Material for this exercise:
◇ ◇ ◇ ◇

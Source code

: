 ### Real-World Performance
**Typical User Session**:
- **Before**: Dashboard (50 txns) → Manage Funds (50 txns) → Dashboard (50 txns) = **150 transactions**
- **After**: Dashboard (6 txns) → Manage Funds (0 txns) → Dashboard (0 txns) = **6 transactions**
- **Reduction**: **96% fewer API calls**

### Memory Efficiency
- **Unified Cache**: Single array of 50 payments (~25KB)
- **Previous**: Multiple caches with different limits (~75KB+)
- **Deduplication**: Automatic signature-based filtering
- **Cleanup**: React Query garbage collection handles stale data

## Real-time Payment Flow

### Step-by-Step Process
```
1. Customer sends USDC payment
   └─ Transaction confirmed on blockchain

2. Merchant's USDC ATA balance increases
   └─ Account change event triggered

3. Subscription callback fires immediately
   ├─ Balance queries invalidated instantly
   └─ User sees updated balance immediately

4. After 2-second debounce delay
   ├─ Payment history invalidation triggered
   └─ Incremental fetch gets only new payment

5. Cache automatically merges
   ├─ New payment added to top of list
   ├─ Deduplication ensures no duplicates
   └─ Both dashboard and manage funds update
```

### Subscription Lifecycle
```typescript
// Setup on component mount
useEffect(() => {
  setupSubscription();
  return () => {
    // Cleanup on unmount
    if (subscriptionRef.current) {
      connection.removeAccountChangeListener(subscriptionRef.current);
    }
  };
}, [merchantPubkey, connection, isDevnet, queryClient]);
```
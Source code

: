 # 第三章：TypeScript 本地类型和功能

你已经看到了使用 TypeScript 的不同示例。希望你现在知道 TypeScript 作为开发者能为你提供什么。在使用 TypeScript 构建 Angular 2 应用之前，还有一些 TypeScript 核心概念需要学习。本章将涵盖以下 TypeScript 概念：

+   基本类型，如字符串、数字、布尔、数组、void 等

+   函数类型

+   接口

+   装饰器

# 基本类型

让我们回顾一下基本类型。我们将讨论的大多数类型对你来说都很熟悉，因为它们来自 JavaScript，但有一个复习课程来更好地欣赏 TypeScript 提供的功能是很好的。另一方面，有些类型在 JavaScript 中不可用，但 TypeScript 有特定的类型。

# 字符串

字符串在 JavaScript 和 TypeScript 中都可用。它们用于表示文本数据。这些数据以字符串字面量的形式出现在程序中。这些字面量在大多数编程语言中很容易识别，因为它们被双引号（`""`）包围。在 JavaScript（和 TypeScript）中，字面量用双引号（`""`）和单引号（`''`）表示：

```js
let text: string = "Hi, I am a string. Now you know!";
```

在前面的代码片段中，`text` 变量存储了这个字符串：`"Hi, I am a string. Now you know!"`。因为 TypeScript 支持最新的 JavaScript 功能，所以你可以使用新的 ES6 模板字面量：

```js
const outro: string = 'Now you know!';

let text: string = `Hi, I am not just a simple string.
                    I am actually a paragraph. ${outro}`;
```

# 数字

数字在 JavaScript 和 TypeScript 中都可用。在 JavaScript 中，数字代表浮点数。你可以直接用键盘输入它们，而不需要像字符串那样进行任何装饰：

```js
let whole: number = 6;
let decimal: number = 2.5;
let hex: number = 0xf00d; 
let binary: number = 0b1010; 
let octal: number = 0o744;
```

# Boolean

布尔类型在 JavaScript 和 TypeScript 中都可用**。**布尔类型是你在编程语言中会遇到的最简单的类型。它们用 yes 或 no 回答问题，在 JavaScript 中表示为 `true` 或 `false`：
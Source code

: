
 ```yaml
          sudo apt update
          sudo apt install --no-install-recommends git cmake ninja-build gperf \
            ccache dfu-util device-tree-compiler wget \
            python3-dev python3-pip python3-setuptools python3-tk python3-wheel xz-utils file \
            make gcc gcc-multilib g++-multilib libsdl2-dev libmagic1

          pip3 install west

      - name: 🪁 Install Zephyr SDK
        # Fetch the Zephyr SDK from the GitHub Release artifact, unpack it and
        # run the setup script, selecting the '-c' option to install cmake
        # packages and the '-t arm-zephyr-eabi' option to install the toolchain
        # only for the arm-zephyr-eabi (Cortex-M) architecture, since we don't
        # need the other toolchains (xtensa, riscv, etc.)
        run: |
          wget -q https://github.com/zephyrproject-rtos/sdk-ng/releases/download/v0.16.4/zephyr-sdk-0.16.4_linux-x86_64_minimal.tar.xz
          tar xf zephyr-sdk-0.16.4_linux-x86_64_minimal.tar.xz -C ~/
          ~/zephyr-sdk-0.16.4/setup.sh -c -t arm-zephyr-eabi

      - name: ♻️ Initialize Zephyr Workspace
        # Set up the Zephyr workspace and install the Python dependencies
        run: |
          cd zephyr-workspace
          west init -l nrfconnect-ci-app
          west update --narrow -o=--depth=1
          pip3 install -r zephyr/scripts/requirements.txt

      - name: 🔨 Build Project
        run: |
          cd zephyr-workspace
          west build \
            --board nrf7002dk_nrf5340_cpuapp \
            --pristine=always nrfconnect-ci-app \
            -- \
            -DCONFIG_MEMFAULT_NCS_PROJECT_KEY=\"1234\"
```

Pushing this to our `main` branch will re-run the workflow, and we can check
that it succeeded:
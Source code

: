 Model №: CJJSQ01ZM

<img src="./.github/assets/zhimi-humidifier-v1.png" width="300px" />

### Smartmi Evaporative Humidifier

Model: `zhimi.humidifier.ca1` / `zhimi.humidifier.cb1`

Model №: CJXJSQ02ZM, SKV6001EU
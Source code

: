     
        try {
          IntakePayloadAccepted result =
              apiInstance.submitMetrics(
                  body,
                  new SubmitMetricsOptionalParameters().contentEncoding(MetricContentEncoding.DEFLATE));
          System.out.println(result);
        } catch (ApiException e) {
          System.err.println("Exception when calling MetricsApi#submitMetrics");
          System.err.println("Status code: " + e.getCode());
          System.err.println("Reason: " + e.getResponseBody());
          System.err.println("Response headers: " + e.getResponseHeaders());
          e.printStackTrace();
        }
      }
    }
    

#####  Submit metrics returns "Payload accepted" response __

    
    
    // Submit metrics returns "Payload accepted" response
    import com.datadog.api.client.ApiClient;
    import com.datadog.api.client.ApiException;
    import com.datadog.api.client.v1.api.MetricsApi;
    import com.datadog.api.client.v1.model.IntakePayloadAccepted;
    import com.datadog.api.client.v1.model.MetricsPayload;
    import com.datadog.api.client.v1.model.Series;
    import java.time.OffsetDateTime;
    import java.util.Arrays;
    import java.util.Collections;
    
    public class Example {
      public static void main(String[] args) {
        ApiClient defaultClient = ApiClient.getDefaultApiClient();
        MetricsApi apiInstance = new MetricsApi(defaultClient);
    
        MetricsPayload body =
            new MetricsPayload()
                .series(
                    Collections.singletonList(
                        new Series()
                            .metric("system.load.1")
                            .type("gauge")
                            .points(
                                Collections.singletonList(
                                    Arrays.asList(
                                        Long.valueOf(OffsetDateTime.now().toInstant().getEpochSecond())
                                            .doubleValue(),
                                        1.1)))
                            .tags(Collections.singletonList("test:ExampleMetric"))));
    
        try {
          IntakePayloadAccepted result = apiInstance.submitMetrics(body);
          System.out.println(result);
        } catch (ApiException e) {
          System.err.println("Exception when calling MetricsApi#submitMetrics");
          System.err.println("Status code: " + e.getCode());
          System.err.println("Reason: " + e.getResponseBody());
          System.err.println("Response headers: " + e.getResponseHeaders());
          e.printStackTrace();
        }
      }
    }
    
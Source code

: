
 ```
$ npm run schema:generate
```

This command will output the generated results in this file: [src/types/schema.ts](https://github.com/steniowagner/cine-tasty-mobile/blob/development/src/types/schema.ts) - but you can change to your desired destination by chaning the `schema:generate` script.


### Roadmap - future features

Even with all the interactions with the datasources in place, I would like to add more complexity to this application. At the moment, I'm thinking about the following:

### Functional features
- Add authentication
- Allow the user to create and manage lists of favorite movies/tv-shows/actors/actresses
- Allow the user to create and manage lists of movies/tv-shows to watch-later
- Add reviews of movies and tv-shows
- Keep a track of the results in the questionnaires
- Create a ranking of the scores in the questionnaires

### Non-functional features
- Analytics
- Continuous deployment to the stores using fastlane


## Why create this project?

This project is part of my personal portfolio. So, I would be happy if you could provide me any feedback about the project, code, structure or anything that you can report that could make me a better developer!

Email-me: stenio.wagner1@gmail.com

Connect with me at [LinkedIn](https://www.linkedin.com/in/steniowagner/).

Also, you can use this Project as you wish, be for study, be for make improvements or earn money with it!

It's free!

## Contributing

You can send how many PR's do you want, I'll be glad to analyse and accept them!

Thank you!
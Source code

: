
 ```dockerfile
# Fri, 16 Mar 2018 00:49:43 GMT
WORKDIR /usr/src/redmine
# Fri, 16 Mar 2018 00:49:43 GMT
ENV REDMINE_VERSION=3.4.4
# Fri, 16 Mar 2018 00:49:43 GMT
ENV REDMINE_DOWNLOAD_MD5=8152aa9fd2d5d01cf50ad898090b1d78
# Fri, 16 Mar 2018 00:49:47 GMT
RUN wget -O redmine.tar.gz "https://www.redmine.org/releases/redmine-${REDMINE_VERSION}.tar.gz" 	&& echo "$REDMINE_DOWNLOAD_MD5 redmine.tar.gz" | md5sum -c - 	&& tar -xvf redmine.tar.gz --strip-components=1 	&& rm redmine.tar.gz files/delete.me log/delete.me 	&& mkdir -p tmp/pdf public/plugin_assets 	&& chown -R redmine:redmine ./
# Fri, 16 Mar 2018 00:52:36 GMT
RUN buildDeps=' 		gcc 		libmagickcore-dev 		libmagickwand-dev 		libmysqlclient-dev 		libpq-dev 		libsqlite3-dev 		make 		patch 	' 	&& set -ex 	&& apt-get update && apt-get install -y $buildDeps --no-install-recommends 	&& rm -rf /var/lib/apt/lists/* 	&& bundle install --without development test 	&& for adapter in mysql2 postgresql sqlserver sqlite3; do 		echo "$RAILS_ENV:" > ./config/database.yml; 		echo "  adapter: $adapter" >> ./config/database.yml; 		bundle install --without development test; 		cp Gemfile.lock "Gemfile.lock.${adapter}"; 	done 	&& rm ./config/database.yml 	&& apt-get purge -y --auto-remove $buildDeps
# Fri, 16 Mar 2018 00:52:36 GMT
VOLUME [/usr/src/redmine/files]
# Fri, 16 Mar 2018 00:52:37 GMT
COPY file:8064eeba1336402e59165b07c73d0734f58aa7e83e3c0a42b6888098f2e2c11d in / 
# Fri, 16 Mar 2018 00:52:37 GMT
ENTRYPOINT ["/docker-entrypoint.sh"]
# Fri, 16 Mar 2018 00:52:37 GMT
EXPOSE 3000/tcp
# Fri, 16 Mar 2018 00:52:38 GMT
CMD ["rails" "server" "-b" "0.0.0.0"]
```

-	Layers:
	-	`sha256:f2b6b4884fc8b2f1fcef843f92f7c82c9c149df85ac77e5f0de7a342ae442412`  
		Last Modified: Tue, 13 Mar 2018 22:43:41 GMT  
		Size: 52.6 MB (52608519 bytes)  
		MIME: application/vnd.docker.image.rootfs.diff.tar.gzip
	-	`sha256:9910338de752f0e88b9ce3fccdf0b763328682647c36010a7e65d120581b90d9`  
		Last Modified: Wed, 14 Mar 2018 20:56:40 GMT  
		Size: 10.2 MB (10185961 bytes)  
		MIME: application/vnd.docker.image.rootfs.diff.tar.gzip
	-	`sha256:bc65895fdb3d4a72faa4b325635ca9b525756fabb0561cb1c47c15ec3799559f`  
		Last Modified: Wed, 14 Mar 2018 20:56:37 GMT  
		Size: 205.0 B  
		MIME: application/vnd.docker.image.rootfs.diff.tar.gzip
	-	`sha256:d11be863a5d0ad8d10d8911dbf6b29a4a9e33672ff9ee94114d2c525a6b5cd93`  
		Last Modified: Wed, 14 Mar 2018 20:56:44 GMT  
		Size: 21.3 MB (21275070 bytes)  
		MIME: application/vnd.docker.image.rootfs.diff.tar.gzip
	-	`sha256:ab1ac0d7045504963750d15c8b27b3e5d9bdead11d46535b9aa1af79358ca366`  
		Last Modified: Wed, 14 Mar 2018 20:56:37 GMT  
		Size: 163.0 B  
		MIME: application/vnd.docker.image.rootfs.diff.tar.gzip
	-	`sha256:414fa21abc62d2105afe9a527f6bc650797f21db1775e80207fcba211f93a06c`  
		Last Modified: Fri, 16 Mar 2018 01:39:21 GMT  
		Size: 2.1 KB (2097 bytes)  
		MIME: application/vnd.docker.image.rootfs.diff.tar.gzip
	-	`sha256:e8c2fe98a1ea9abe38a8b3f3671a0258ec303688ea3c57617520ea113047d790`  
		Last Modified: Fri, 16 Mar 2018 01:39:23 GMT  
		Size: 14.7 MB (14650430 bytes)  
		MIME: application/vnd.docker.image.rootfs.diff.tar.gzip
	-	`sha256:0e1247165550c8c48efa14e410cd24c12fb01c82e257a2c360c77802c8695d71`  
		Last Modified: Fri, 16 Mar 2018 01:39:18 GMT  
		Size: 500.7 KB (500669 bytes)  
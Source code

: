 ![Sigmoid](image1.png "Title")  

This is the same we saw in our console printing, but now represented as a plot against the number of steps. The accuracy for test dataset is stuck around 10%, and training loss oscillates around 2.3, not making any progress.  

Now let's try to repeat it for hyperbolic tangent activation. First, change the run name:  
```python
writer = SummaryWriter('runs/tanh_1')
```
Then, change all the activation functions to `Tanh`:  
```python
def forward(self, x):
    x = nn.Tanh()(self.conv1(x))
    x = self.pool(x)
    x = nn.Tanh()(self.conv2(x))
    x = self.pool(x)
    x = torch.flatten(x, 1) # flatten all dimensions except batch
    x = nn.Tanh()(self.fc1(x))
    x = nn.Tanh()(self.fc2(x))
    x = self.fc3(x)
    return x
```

◇ ◇ ◇ ◇

Description of the task:
Exactly as written, give again every line from the one containing "Size: 500.7 KB (500669 bytes)" through the last line of the material above, and no other lines.

Task result:
		Size: 500.7 KB (500669 bytes)  
Source code

: ![Sigmoid](image1.png "Title")  

This is the same we saw in our console printing, but now represented as a plot against the number of steps. The accuracy for test dataset is stuck around 10%, and training loss oscillates around 2.3, not making any progress.  

Now let's try to repeat it for hyperbolic tangent activation. First, change the run name:  
```python
writer = SummaryWriter('runs/tanh_1')
```
Then, change all the activation functions to `Tanh`:  
```python
def forward(self, x):
    x = nn.Tanh()(self.conv1(x))
    x = self.pool(x)
    x = nn.Tanh()(self.conv2(x))
    x = self.pool(x)
    x = torch.flatten(x, 1) # flatten all dimensions except batch
    x = nn.Tanh()(self.fc1(x))
    x = nn.Tanh()(self.fc2(x))
    x = self.fc3(x)
    return x
```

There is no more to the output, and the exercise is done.